Mr. Lukashenko has used Wagner fighters to foster a sense of strategic ambiguity before. In 2020, an armed special unit of the Belarusian KGB arrested a group of Wagner fighters in a sleepy resort outside Minsk, the capital. With great pomp, Mr. Lukashenko declared at the time that the fighters had been sent by Russia to disrupt his threatened re-election.
But days later, Mr. Lukashenko faced a different kind of challenge, as thousands of people took to the streets to protest election results – his government said Mr. Lukashenko had won by a landslide – which they called fraudulent. Suddenly, Mr. Lukashenko’s rule looked more tenuous than ever, and he deployed special police forces to brutally suppress the protests.
He also felt compelled to seek help from Mr. Putin, who quickly offered his own police units to help quell the uprising, although in the end they were not called in. The official story surrounding the arrested Wagner fighters quickly changed: they were the victims of an elaborate plot carried out by the secret service of Ukraine in confusion with the United States.

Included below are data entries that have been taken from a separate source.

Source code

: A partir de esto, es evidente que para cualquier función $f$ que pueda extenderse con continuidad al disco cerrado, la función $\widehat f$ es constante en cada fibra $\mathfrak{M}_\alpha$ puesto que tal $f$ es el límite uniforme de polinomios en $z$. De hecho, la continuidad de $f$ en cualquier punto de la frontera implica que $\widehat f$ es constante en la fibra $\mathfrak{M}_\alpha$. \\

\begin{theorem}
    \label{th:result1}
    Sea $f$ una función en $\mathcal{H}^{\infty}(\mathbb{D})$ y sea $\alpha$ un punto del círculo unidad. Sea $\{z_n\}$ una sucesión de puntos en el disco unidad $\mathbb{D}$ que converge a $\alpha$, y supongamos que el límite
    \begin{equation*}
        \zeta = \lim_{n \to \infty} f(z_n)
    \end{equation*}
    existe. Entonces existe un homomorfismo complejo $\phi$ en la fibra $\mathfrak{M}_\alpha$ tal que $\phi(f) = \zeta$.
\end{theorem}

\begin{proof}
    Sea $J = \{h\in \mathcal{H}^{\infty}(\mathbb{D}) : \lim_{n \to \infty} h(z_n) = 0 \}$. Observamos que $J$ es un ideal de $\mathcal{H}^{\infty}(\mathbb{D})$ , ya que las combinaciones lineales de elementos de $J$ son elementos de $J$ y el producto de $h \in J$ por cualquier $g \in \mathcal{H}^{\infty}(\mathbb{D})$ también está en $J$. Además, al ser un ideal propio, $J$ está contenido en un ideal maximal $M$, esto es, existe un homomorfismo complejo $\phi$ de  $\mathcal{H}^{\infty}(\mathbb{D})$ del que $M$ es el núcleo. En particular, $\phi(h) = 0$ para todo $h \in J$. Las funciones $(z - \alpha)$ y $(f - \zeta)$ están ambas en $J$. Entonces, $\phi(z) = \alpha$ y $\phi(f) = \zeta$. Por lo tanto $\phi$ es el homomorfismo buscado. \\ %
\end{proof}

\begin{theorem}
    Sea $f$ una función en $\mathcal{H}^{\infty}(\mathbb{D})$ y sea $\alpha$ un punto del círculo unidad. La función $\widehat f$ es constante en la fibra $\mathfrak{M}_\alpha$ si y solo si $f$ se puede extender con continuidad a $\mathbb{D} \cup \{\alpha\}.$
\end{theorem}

Now Mr. Lukashenko stands ready to welcome Wagner fighters, as Mr. Putin pleases.
The base in Tsel’, 125 miles from the border with Ukraine, was previously used by Belarus’ 465th Missile Brigade, which relocated in 2018.
During their highly choreographed tour, journalists were not allowed to speak to the small group of soldiers present, who General Kasinsky said were responsible for guarding the tents.
General Kasinsky said that Belarus has no reason to fear hosting Wagner fighters on its territory.
“Right now we don’t see any reason for danger,” he said.
Reporting was contributed by Ivan Nechepurenko from Tbilisi, Georgia, and Eric Schmitt from Washington.